Faye Smythe (Tania Jeffries) believed if the two started a relationship, Tania would be disgusted but eventually deal with it, stating "They are a pretty tight-knit family and I think any girl can only go so long without her mum." Yvonne and Ben did eventually get together to much disgust in December 2009. Quigan believed the two were truly in love saying "I can see this lasting and I think that’s why they’ve fought so hard to make it happen." As the relationship progressed, the age gap became much more clear with Quigan explaining "Yvonne is extremely happy with Ben, and pleased that things are going so well between the two of them. So when she’s mistaken for his mum, it really takes her by surprise."Quigan thought the storyline helped her personally and enjoyed the chemistry between her and Edwards-Brown, stating; "It’s hard to deny your own personal insecurities as you get older.

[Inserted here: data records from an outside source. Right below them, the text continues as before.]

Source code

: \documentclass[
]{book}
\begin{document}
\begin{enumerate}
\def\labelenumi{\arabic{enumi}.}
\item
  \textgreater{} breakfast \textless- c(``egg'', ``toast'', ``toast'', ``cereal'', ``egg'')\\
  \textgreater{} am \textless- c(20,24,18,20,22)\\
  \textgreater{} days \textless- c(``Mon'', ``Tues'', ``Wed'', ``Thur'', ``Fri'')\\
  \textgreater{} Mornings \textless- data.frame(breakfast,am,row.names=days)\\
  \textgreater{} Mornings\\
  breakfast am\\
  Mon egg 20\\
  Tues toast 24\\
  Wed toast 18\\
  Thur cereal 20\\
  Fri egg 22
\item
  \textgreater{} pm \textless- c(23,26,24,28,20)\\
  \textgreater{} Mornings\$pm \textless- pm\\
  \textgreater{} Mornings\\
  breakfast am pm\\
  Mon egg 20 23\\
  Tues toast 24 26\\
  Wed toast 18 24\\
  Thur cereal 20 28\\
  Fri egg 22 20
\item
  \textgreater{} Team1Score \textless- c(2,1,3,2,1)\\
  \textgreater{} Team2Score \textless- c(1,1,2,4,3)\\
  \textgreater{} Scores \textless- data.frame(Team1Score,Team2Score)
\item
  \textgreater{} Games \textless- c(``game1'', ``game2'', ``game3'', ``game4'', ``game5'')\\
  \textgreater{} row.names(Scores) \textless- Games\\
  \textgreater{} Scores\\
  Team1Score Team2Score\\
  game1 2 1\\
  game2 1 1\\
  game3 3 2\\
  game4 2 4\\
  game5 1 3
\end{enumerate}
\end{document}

This storyline confronted me with the way my own body has aged, especially when I looked at myself alongside someone so much younger. I worried that it would look silly, but once we were working together, I realised that it’s just two people who really get each other. Shaun is a very generous actor, who makes it really easy. He’s a delight to work with. Ben proposed to Yvonne but she declined, favouring a party but during the party, Ben was knocked out by hooligans at a supermarket and developed a brain hemorrhage. Ben fell into a coma and never awoke, his life support was turned off in June 2010 and his organs donated.

==Reception==
Despite the characters constant drama, she quickly became a fan favourite. Writer Victor Rodger found Yvonne a particularly pleasant character to write for, stating; "I like writing for Yvonne very much, she sort of reminds me of my mum." The characters matriarchal archetype, saw comparisons to past characters; Marj Neilson, Barb Heywood and Moira Crombie. Quigan found the reaction to Yvonne's relationship with Ben interesting, stating; "I was quite surprised people had such strong opinions about it. Some were absolutely horrified but others are thrilled that she actually gets a young man. I have enjoyed Yvonne being at the centre of something and she’s had a lot of tears so it’s quite nice that she gets a bit of love."